Privacy policy: the documents we ask for, and the ones we destroy
What we collect, and why
Three groups of data, and no fourth. Everything below exists because an account cannot function without it, not because it is worth something to us on a market.
- Account data — the email address, password hash, name, date of birth and currency you gave us at registration. Without it there is no account to hold your balance.
- Transaction data — deposits, withdrawals, bets, bonuses, and the payment instruments they moved through. This is a financial record and we are obliged to keep it.
- Verification data — the photo ID, proof of address and masked card image you upload before your first payout. This is the most sensitive category and the one we hold most carefully.

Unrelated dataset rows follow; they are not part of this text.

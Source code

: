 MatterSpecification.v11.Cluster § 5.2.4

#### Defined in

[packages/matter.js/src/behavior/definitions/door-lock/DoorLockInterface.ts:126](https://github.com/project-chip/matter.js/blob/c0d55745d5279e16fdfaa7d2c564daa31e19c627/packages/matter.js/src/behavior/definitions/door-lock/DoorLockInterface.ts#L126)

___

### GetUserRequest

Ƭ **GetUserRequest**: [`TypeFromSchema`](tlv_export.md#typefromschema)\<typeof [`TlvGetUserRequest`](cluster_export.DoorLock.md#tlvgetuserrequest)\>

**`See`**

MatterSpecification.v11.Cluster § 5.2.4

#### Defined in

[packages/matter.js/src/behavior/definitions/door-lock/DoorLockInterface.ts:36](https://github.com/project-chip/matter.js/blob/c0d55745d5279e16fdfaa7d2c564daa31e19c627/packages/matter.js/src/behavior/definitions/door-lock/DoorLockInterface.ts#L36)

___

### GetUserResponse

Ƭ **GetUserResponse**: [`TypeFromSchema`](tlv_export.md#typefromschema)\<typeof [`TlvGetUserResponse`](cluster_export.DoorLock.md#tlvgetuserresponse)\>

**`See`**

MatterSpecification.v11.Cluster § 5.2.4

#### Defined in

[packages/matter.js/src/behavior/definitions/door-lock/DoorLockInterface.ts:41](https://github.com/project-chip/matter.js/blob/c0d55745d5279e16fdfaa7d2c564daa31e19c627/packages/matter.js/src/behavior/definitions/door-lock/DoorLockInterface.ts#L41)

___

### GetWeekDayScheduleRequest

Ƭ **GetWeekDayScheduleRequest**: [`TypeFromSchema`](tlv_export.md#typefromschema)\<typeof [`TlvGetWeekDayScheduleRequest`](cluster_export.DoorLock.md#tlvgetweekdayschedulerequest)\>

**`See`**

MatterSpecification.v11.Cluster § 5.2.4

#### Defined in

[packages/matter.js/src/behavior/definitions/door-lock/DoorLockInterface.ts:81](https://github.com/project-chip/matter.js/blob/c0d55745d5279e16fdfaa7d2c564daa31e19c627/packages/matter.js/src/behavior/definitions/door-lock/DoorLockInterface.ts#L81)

We also log technical data — IP address, device, browser, session times — because it is how we detect a compromised login and how we enforce one account per player. It is not sold, and it is not used to build an advertising profile of you anywhere outside this site.

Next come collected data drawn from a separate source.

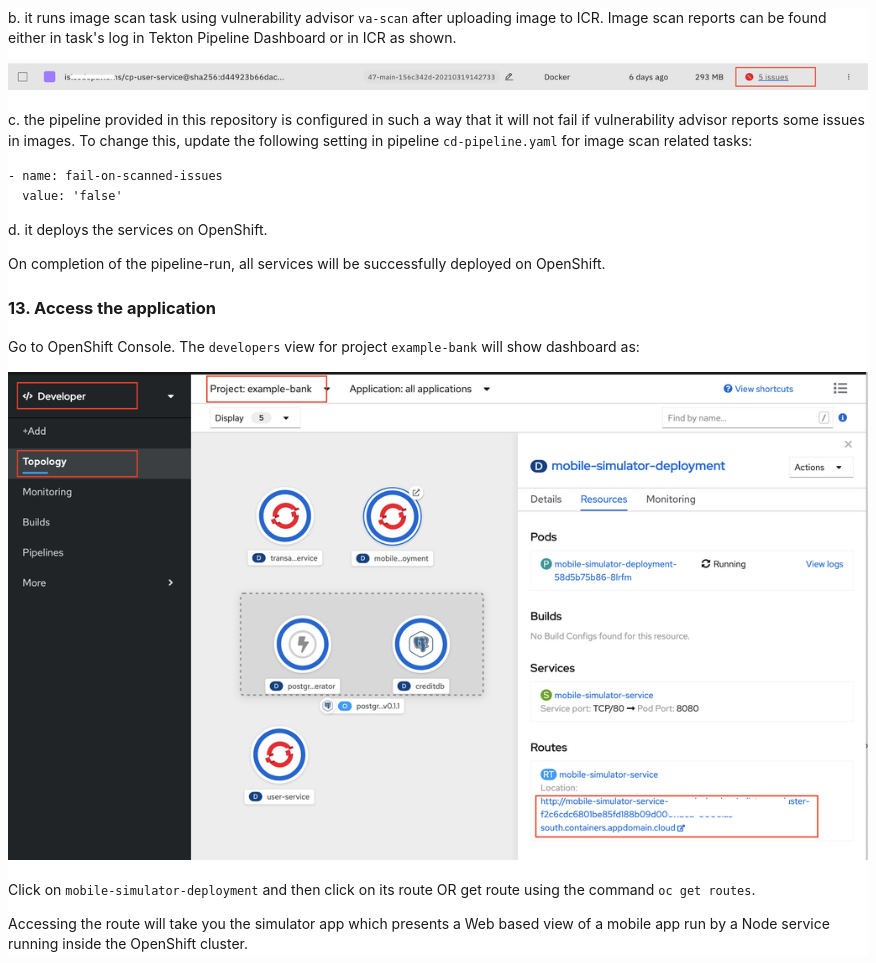   b. it runs image scan task using vulnerability advisor `va-scan` after uploading image to ICR. Image scan reports can be found either in task's log in Tekton Pipeline Dashboard or in ICR as shown.
  
   ![va-scan-issues](images/va-scan-issues.png)
  
  c. the pipeline provided in this repository is configured in such a way that it will not fail if vulnerability advisor reports some issues in images. To change this, update the following setting in pipeline `cd-pipeline.yaml` for image scan related tasks:
  ```
  - name: fail-on-scanned-issues
    value: 'false'
  ```
  
  d. it deploys the services on OpenShift.
  
 On completion of the pipeline-run, all services will be successfully deployed on OpenShift.

### 13. Access the application

Go to OpenShift Console. The `developers` view for project `example-bank` will show dashboard as:

![dashboard](images/ocp-dashboard.png)

Click on `mobile-simulator-deployment` and then click on its route OR get route using the command `oc get routes`.

Accessing the route will take you the simulator app which presents a Web based view of a mobile app run by a Node service running inside the OpenShift cluster. <br>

Why the identity check is unavoidable
Because the licence requires it, and because a casino without one becomes a laundry. Verification is what confirms you are over 18, that the person withdrawing is the person who deposited, and that the payout is going to a real account in a real name. There is no version of a licensed casino that skips it, and any operator who offers to is telling you something important about themselves.

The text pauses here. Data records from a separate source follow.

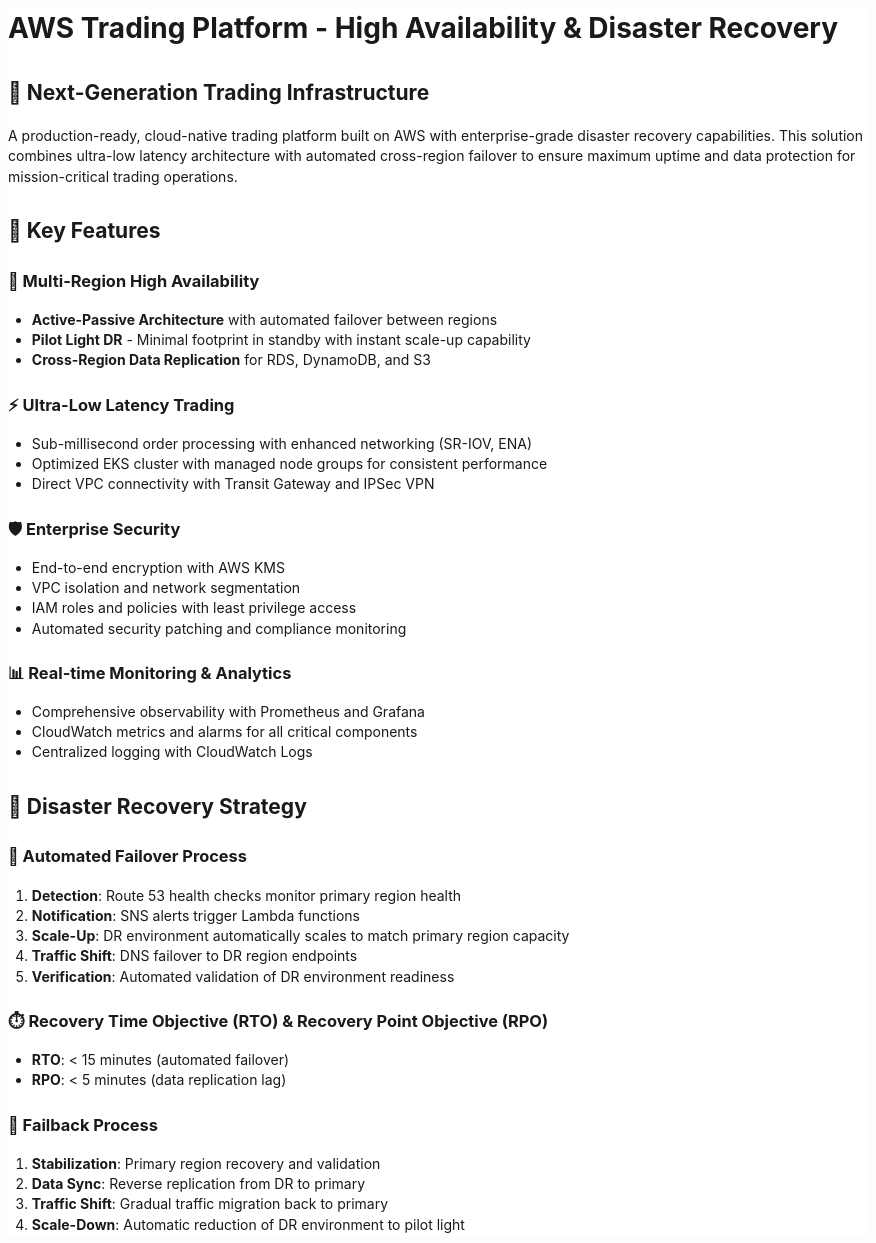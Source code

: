 # AWS Trading Platform - High Availability & Disaster Recovery

## 🚀 Next-Generation Trading Infrastructure

A production-ready, cloud-native trading platform built on AWS with enterprise-grade disaster recovery capabilities. This solution combines ultra-low latency architecture with automated cross-region failover to ensure maximum uptime and data protection for mission-critical trading operations.

## 🌟 Key Features

### 🔄 Multi-Region High Availability
- **Active-Passive Architecture** with automated failover between regions
- **Pilot Light DR** - Minimal footprint in standby with instant scale-up capability
- **Cross-Region Data Replication** for RDS, DynamoDB, and S3

### ⚡ Ultra-Low Latency Trading
- Sub-millisecond order processing with enhanced networking (SR-IOV, ENA)
- Optimized EKS cluster with managed node groups for consistent performance
- Direct VPC connectivity with Transit Gateway and IPSec VPN

### 🛡️ Enterprise Security
- End-to-end encryption with AWS KMS
- VPC isolation and network segmentation
- IAM roles and policies with least privilege access
- Automated security patching and compliance monitoring

### 📊 Real-time Monitoring & Analytics
- Comprehensive observability with Prometheus and Grafana
- CloudWatch metrics and alarms for all critical components
- Centralized logging with CloudWatch Logs

## 🚨 Disaster Recovery Strategy

### 🔄 Automated Failover Process
1. **Detection**: Route 53 health checks monitor primary region health
2. **Notification**: SNS alerts trigger Lambda functions
3. **Scale-Up**: DR environment automatically scales to match primary region capacity
4. **Traffic Shift**: DNS failover to DR region endpoints
5. **Verification**: Automated validation of DR environment readiness

### ⏱️ Recovery Time Objective (RTO) & Recovery Point Objective (RPO)
- **RTO**: < 15 minutes (automated failover)
- **RPO**: < 5 minutes (data replication lag)

### 🔄 Failback Process
1. **Stabilization**: Primary region recovery and validation
2. **Data Sync**: Reverse replication from DR to primary
3. **Traffic Shift**: Gradual traffic migration back to primary
4. **Scale-Down**: Automatic reduction of DR environment to pilot light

The check is triggered by your first withdrawal rather than by registration, which means you can play without uploading anything. Uploads go through the account, over an encrypted connection, and never by email — if a message claiming to be from us asks you to send a driver licence as an email attachment, it is not from us.
How long we keep it, and what we destroy
Transaction and account records are retained for as long as anti-money-laundering law requires, which outlives your account by years and is not something we can shorten on request. Verification documents are held for the period the licence obliges us to hold them, and then deleted — we have no interest in a filing cabinet full of other people's passports.
Marketing preferences are the part you control completely. Unsubscribe and the promotional email stops; self-exclude and the marketing flag is suppressed along with account access, so an excluded player does not get a reload offer through the door on day three.
Who ever sees your data
Our own staff, on a need-to-know basis — a payout reviewer sees your documents, a chat agent does not. Payment providers see what they must to move money. The regulator sees what it asks for. Nobody else. We do not sell personal data to other casinos, affiliates or data brokers, and there is no arrangement under which your name leaves this operator as a lead.
Cookies do the ordinary work: keeping you signed in, remembering your currency, and telling us which pages get read. You can refuse the non-essential ones in your browser and the site still functions — the login cookie is the only one it genuinely needs.
Your rights, and how to use them
Ask us and we will tell you what we hold on you. Ask us and we will correct anything wrong. Ask us to delete what we are not obliged to keep, and we will — the limit is the legal retention period on financial and verification records, which we cannot waive for anyone, including ourselves. Requests go through the support desk from inside the account, which is itself a security measure: it proves the person asking is the person the data is about.
Security is boring and that is the goal: SSL on every page that touches your information, hashed passwords, restricted internal access, and a login you should protect the way you protect a banking one. If you suspect an account has been accessed by someone else, change the password and tell support the same day. The homepage explains what the account can do — which is exactly why it is worth locking down.